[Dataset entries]
* * * * * * * * *
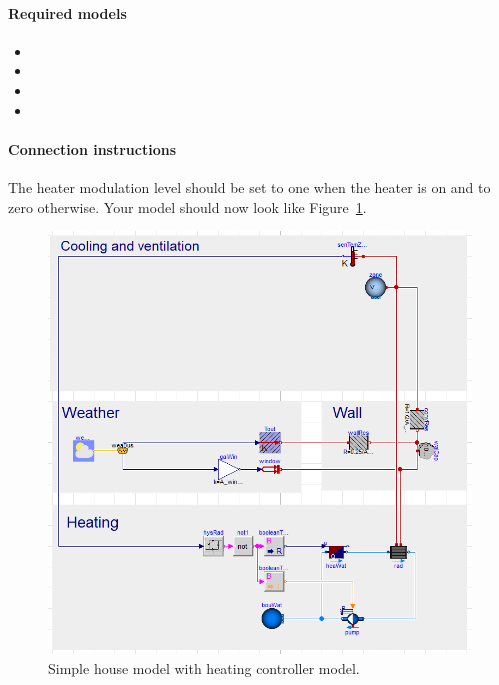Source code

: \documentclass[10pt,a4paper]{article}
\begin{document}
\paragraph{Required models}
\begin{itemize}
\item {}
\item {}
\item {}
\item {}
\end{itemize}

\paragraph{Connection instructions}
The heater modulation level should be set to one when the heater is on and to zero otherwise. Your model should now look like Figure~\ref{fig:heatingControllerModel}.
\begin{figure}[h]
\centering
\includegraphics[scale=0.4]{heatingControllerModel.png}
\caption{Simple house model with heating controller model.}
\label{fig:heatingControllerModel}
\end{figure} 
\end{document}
* * * * * * * * *
## What needs to be done
Every entry above needs to be duplicated exactly, without its images.

## Output below
Source code

: \documentclass[10pt,a4paper]{article}
\begin{document}
\paragraph{Required models}
\begin{itemize}
\item {}
\item {}
\item {}
\item {}
\end{itemize}

\paragraph{Connection instructions}
The heater modulation level should be set to one when the heater is on and to zero otherwise. Your model should now look like Figure~\ref{fig:heatingControllerModel}.
\begin{figure}[h]
\centering
\includegraphics[scale=0.4]{heatingControllerModel.png}
\caption{Simple house model with heating controller model.}
\label{fig:heatingControllerModel}
\end{figure} 
\end{document}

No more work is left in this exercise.